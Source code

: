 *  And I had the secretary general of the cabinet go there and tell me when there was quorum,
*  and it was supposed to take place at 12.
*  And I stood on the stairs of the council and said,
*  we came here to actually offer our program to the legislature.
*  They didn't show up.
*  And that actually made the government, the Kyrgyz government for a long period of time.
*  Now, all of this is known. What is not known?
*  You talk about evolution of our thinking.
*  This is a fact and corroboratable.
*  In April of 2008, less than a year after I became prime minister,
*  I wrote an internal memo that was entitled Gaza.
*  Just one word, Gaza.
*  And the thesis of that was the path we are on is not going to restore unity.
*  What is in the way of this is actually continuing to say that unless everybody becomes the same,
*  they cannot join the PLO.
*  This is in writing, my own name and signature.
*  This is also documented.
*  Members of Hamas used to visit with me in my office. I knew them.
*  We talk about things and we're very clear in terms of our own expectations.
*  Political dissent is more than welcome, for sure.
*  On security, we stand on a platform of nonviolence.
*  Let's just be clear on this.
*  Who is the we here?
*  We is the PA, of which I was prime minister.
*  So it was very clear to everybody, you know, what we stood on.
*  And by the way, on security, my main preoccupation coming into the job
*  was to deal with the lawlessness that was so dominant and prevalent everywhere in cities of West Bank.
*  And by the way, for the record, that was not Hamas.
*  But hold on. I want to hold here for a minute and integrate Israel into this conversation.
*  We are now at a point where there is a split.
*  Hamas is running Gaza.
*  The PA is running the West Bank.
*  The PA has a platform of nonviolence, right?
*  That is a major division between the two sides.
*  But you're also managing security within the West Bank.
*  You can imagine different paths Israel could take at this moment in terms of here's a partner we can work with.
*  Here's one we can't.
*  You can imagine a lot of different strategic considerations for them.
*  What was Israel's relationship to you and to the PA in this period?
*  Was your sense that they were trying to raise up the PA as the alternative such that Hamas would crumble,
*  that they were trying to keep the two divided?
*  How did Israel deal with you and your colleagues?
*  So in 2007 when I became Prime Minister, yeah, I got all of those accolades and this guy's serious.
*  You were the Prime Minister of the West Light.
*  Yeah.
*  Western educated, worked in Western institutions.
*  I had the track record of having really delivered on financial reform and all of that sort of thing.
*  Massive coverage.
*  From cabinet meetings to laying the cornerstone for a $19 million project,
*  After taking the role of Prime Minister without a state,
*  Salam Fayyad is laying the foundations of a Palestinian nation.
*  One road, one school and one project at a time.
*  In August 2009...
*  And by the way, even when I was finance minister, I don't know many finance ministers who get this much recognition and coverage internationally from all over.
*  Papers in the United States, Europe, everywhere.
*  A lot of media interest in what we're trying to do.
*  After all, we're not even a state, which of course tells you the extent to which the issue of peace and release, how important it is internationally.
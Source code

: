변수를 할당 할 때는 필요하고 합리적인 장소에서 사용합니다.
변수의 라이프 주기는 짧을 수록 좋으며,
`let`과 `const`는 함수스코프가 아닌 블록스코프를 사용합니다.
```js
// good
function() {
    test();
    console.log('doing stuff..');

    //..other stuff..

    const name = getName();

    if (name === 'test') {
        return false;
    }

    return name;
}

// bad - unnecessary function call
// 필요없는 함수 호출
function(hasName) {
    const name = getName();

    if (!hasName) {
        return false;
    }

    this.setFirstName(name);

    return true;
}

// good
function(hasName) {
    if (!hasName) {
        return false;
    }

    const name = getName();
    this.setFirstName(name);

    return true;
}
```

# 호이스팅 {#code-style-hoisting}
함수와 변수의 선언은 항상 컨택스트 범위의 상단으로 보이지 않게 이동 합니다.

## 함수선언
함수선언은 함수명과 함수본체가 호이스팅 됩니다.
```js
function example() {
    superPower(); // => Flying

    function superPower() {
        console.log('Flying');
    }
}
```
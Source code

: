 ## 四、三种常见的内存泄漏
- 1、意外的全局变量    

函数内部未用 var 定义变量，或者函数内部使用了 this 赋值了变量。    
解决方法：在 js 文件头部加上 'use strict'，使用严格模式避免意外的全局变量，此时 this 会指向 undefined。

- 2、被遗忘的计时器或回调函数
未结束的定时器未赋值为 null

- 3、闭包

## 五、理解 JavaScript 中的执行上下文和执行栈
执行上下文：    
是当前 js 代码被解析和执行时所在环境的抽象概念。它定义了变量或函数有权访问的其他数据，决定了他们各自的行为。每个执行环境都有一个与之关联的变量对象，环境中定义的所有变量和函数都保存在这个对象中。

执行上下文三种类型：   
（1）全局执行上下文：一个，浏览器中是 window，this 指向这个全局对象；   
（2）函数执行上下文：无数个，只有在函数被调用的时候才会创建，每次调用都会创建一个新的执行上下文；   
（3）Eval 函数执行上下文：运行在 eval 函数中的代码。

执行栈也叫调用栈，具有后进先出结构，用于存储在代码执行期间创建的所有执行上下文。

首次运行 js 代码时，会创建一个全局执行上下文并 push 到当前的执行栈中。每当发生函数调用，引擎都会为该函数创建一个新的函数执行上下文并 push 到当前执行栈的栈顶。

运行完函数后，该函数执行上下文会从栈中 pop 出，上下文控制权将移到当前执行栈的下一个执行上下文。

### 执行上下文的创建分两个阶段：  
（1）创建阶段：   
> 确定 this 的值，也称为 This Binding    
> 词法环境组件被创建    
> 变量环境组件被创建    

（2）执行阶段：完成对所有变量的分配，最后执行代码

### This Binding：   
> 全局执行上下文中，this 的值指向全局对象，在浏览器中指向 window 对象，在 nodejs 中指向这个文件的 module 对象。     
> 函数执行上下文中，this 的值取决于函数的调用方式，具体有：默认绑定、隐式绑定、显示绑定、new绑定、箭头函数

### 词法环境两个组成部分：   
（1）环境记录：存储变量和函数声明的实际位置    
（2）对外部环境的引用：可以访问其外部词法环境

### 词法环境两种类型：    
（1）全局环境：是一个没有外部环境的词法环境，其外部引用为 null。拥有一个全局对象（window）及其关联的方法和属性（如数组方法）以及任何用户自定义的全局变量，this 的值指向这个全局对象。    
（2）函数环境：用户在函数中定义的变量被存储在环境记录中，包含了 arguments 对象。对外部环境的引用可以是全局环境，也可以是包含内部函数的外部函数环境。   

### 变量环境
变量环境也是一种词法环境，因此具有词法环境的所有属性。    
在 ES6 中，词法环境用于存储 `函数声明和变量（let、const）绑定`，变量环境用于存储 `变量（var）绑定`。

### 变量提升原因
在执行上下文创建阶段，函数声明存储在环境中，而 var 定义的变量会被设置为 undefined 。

YOUR TASK:
From the records above, repeat exactly the lines from the one with "into this conversation." through the one with "From cabinet meetings", both included.

RESULT OF THIS TASK:
*  But hold on. I want to hold here for a minute and integrate Israel into this conversation.
*  We are now at a point where there is a split.
*  Hamas is running Gaza.
*  The PA is running the West Bank.
*  The PA has a platform of nonviolence, right?
*  That is a major division between the two sides.
*  But you're also managing security within the West Bank.
*  You can imagine different paths Israel could take at this moment in terms of here's a partner we can work with.
*  Here's one we can't.
*  You can imagine a lot of different strategic considerations for them.
*  What was Israel's relationship to you and to the PA in this period?
*  Was your sense that they were trying to raise up the PA as the alternative such that Hamas would crumble,
*  that they were trying to keep the two divided?
*  How did Israel deal with you and your colleagues?
*  So in 2007 when I became Prime Minister, yeah, I got all of those accolades and this guy's serious.
*  You were the Prime Minister of the West Light.
*  Yeah.
*  Western educated, worked in Western institutions.
*  I had the track record of having really delivered on financial reform and all of that sort of thing.
*  Massive coverage.
*  From cabinet meetings to laying the cornerstone for a $19 million project,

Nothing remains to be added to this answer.